DATA FOR THIS TASK Block Start

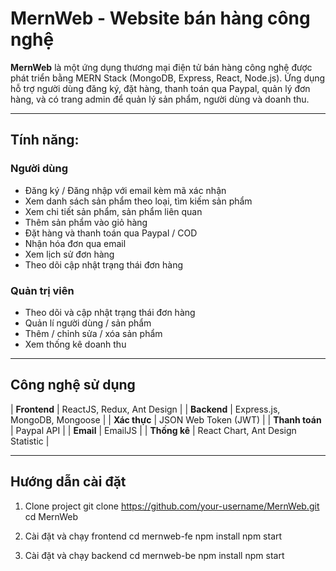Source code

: # MernWeb - Website bán hàng công nghệ

**MernWeb** là một ứng dụng thương mại điện tử bán hàng công nghệ được phát triển bằng MERN Stack (MongoDB, Express, React, Node.js). Ứng dụng hỗ trợ người dùng đăng ký, đặt hàng, thanh toán qua Paypal, quản lý đơn hàng, và có trang admin để quản lý sản phẩm, người dùng và doanh thu.

---

## Tính năng:

### Người dùng
- Đăng ký / Đăng nhập với email kèm mã xác nhận
- Xem danh sách sản phẩm theo loại, tìm kiếm sản phẩm
- Xem chi tiết sản phẩm, sản phẩm liên quan
- Thêm sản phẩm vào giỏ hàng
- Đặt hàng và thanh toán qua Paypal / COD
- Nhận hóa đơn qua email
- Xem lịch sử đơn hàng
- Theo dõi cập nhật trạng thái đơn hàng

### Quản trị viên
- Theo dõi và cập nhật trạng thái đơn hàng
- Quản lí người dùng / sản phẩm 
- Thêm / chỉnh sửa / xóa sản phẩm
- Xem thống kê doanh thu 

---

## Công nghệ sử dụng
| **Frontend** | ReactJS, Redux, Ant Design |
| **Backend**  | Express.js, MongoDB, Mongoose |
| **Xác thực** | JSON Web Token (JWT) |
| **Thanh toán** | Paypal  API |
| **Email** | EmailJS |
| **Thống kê** | React Chart, Ant Design Statistic |

---

## Hướng dẫn cài đặt
1. Clone project
git clone https://github.com/your-username/MernWeb.git
cd MernWeb

2. Cài đặt và chạy frontend
cd mernweb-fe
npm install
npm start

3. Cài đặt và chạy backend
cd mernweb-be
npm install
npm start
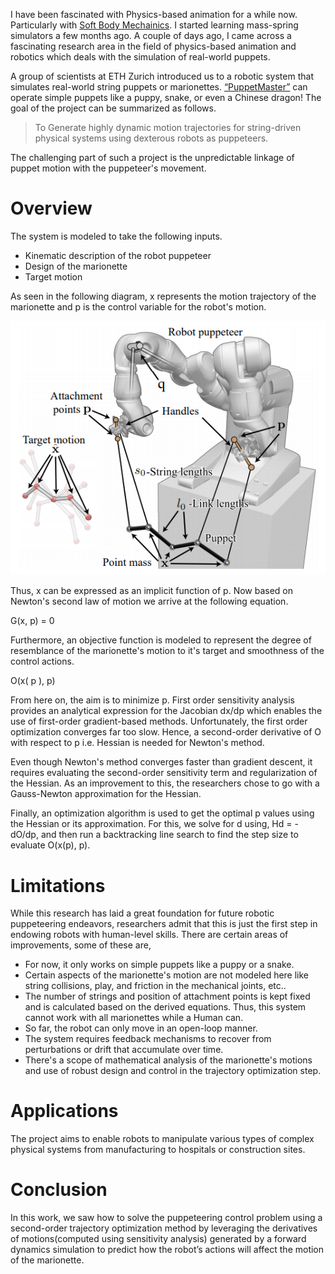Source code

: I have been fascinated with Physics-based animation for a while now. Particularly with [Soft Body Mechainics](https://paritosh-sharma.com/mass-spring-simulator/). I started learning mass-spring simulators a few months ago. A couple of days ago, I came across a fascinating research area in the field of physics-based animation and robotics which deals with the simulation of real-world puppets. 

A group of scientists at ETH Zurich introduced us to a robotic system that simulates real-world string puppets or marionettes. [“PuppetMaster”](http://crl.ethz.ch/papers/puppetMaster.pdf) can operate simple puppets like a puppy, snake, or even a Chinese dragon! The goal of the project can be summarized as follows.

> To Generate highly dynamic motion trajectories for string-driven physical systems using dexterous robots as puppeteers.

The challenging part of such a project is the unpredictable linkage of puppet motion with the puppeteer's movement.


# Overview

 The system is modeled to take the following inputs.
- Kinematic description of the robot puppeteer
- Design of the marionette
- Target motion

As seen in the following diagram, x represents the motion trajectory of the marionette and p is the control variable for the robot's motion.

![Puppet Master components](./../assets/images/puppetmaster.png)

Thus, x can be expressed as an implicit function of p. Now based on Newton's second law of motion we arrive at the following equation.

G(x, p) = 0

Furthermore, an objective function is modeled to represent the degree of resemblance of the marionette's motion to it's target and smoothness of the control actions.

O(x( p ), p)

From here on, the aim is to minimize p. First order sensitivity analysis provides an analytical expression for the Jacobian dx/dp which enables the use of first-order gradient-based methods. Unfortunately, the first order optimization converges far too slow. Hence, a second-order derivative of O with respect to p i.e. Hessian is needed for Newton's method.

Even though Newton's method converges faster than gradient descent, it requires evaluating the second-order sensitivity term and regularization of the Hessian. As an improvement to this, the researchers chose to go with a Gauss-Newton approximation for the Hessian.

Finally, an optimization algorithm is used to get the optimal p values using the Hessian or its approximation. For this, we solve for d using, Hd = -dO/dp, and then run a backtracking line search to find the step size to evaluate O(x(p), p).


# Limitations

While this research has laid a great foundation for future robotic puppeteering endeavors, researchers admit that this is just the first step in endowing robots with human-level skills. There are certain areas of improvements, some of these are,
- For now, it only works on simple puppets like a puppy or a snake.
- Certain aspects of the marionette's motion are not modeled here like string collisions, play, and friction in the mechanical joints, etc..
- The number of strings and position of attachment points is kept fixed and is calculated based on the derived equations. Thus, this system cannot work with all marionettes while a Human can.
- So far, the robot can only move in an open-loop manner.
- The system requires feedback mechanisms to recover from perturbations or drift that accumulate over time.
- There's a scope of mathematical analysis of the marionette's motions and use of robust design and control in the trajectory optimization step.


# Applications

The project aims to enable robots to manipulate various types of complex physical systems from manufacturing to hospitals or construction sites.


# Conclusion

In this work, we saw how to solve the puppeteering control problem using a second-order trajectory optimization method by leveraging the derivatives of motions(computed using sensitivity analysis) generated by a forward dynamics simulation to predict how the robot’s actions will affect the motion of the marionette.
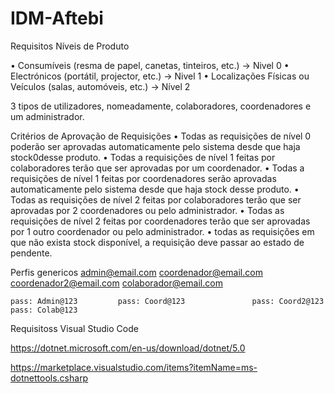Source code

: # IDM-Aftebi

Requisitos
  Níveis de Produto
  
• Consumíveis (resma de papel, canetas, tinteiros, etc.) → Nivel 0
• Electrónicos (portátil, projector, etc.) → Nivel 1
• Localizações Físicas ou Veículos (salas, automóveis, etc.) → Nível 2

3 tipos de utilizadores, nomeadamente, colaboradores, coordenadores e um administrador.

Critérios de Aprovação de Requisições
• Todas as requisições de nível 0 poderão ser aprovadas automaticamente pelo sistema desde que haja stock0desse produto.
• Todas a requisições de nível 1 feitas por colaboradores terão que ser aprovadas por um coordenador.
• Todas a requisições de nível 1 feitas por coordenadores serão aprovadas automaticamente pelo sistema desde
que haja stock desse produto.
• Todas as requisições de nível 2 feitas por colaboradores terão que ser aprovadas por 2 coordenadores ou pelo
administrador.
• Todas as requisições de nível 2 feitas por coordenadores terão que ser aprovadas por 1 outro coordenador ou
pelo administrador.
• todas as requisições em que não exista stock disponível, a requisição deve passar ao estado de pendente.

Perfis genericos
    admin@email.com         coordenador@email.com         coordenador2@email.com            colaborador@email.com

    pass: Admin@123         pass: Coord@123               pass: Coord2@123                  pass: Colab@123


Requisitoss
Visual Studio Code

https://dotnet.microsoft.com/en-us/download/dotnet/5.0

https://marketplace.visualstudio.com/items?itemName=ms-dotnettools.csharp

DATA FOR THIS TASK Block End

▶ WHAT YOU NEED TO DO: The output should consist of every entry above, printed exactly, with the images removed.

▶ EXERCISE SOLUTION:
Source code

: # MernWeb - Website bán hàng công nghệ

**MernWeb** là một ứng dụng thương mại điện tử bán hàng công nghệ được phát triển bằng MERN Stack (MongoDB, Express, React, Node.js). Ứng dụng hỗ trợ người dùng đăng ký, đặt hàng, thanh toán qua Paypal, quản lý đơn hàng, và có trang admin để quản lý sản phẩm, người dùng và doanh thu.

---

## Tính năng:

### Người dùng
- Đăng ký / Đăng nhập với email kèm mã xác nhận
- Xem danh sách sản phẩm theo loại, tìm kiếm sản phẩm
- Xem chi tiết sản phẩm, sản phẩm liên quan
- Thêm sản phẩm vào giỏ hàng
- Đặt hàng và thanh toán qua Paypal / COD
- Nhận hóa đơn qua email
- Xem lịch sử đơn hàng
- Theo dõi cập nhật trạng thái đơn hàng

### Quản trị viên
- Theo dõi và cập nhật trạng thái đơn hàng
- Quản lí người dùng / sản phẩm 
- Thêm / chỉnh sửa / xóa sản phẩm
- Xem thống kê doanh thu 

---

## Công nghệ sử dụng
| **Frontend** | ReactJS, Redux, Ant Design |
| **Backend**  | Express.js, MongoDB, Mongoose |
| **Xác thực** | JSON Web Token (JWT) |
| **Thanh toán** | Paypal  API |
| **Email** | EmailJS |
| **Thống kê** | React Chart, Ant Design Statistic |

---

## Hướng dẫn cài đặt
1. Clone project
git clone https://github.com/your-username/MernWeb.git
cd MernWeb

2. Cài đặt và chạy frontend
cd mernweb-fe
npm install
npm start

3. Cài đặt và chạy backend
cd mernweb-be
npm install
npm start
Source code

: I have been fascinated with Physics-based animation for a while now. Particularly with [Soft Body Mechainics](https://paritosh-sharma.com/mass-spring-simulator/). I started learning mass-spring simulators a few months ago. A couple of days ago, I came across a fascinating research area in the field of physics-based animation and robotics which deals with the simulation of real-world puppets. 

A group of scientists at ETH Zurich introduced us to a robotic system that simulates real-world string puppets or marionettes. [“PuppetMaster”](http://crl.ethz.ch/papers/puppetMaster.pdf) can operate simple puppets like a puppy, snake, or even a Chinese dragon! The goal of the project can be summarized as follows.

> To Generate highly dynamic motion trajectories for string-driven physical systems using dexterous robots as puppeteers.

The challenging part of such a project is the unpredictable linkage of puppet motion with the puppeteer's movement.


# Overview

 The system is modeled to take the following inputs.
- Kinematic description of the robot puppeteer
- Design of the marionette
- Target motion

As seen in the following diagram, x represents the motion trajectory of the marionette and p is the control variable for the robot's motion.

![Puppet Master components](./../assets/images/puppetmaster.png)

Thus, x can be expressed as an implicit function of p. Now based on Newton's second law of motion we arrive at the following equation.

G(x, p) = 0

Furthermore, an objective function is modeled to represent the degree of resemblance of the marionette's motion to it's target and smoothness of the control actions.

O(x( p ), p)

From here on, the aim is to minimize p. First order sensitivity analysis provides an analytical expression for the Jacobian dx/dp which enables the use of first-order gradient-based methods. Unfortunately, the first order optimization converges far too slow. Hence, a second-order derivative of O with respect to p i.e. Hessian is needed for Newton's method.

Even though Newton's method converges faster than gradient descent, it requires evaluating the second-order sensitivity term and regularization of the Hessian. As an improvement to this, the researchers chose to go with a Gauss-Newton approximation for the Hessian.

Finally, an optimization algorithm is used to get the optimal p values using the Hessian or its approximation. For this, we solve for d using, Hd = -dO/dp, and then run a backtracking line search to find the step size to evaluate O(x(p), p).


# Limitations

While this research has laid a great foundation for future robotic puppeteering endeavors, researchers admit that this is just the first step in endowing robots with human-level skills. There are certain areas of improvements, some of these are,
- For now, it only works on simple puppets like a puppy or a snake.
- Certain aspects of the marionette's motion are not modeled here like string collisions, play, and friction in the mechanical joints, etc..
- The number of strings and position of attachment points is kept fixed and is calculated based on the derived equations. Thus, this system cannot work with all marionettes while a Human can.
- So far, the robot can only move in an open-loop manner.
- The system requires feedback mechanisms to recover from perturbations or drift that accumulate over time.
- There's a scope of mathematical analysis of the marionette's motions and use of robust design and control in the trajectory optimization step.


# Applications

The project aims to enable robots to manipulate various types of complex physical systems from manufacturing to hospitals or construction sites.


# Conclusion

In this work, we saw how to solve the puppeteering control problem using a second-order trajectory optimization method by leveraging the derivatives of motions(computed using sensitivity analysis) generated by a forward dynamics simulation to predict how the robot’s actions will affect the motion of the marionette.
Source code

: # IDM-Aftebi

Requisitos
  Níveis de Produto
  
• Consumíveis (resma de papel, canetas, tinteiros, etc.) → Nivel 0
• Electrónicos (portátil, projector, etc.) → Nivel 1
• Localizações Físicas ou Veículos (salas, automóveis, etc.) → Nível 2

3 tipos de utilizadores, nomeadamente, colaboradores, coordenadores e um administrador.

Critérios de Aprovação de Requisições
• Todas as requisições de nível 0 poderão ser aprovadas automaticamente pelo sistema desde que haja stock0desse produto.
• Todas a requisições de nível 1 feitas por colaboradores terão que ser aprovadas por um coordenador.
• Todas a requisições de nível 1 feitas por coordenadores serão aprovadas automaticamente pelo sistema desde
que haja stock desse produto.
• Todas as requisições de nível 2 feitas por colaboradores terão que ser aprovadas por 2 coordenadores ou pelo
administrador.
• Todas as requisições de nível 2 feitas por coordenadores terão que ser aprovadas por 1 outro coordenador ou
pelo administrador.
• todas as requisições em que não exista stock disponível, a requisição deve passar ao estado de pendente.

Perfis genericos
    admin@email.com         coordenador@email.com         coordenador2@email.com            colaborador@email.com

    pass: Admin@123         pass: Coord@123               pass: Coord2@123                  pass: Colab@123


Requisitoss
Visual Studio Code

https://dotnet.microsoft.com/en-us/download/dotnet/5.0

https://marketplace.visualstudio.com/items?itemName=ms-dotnettools.csharp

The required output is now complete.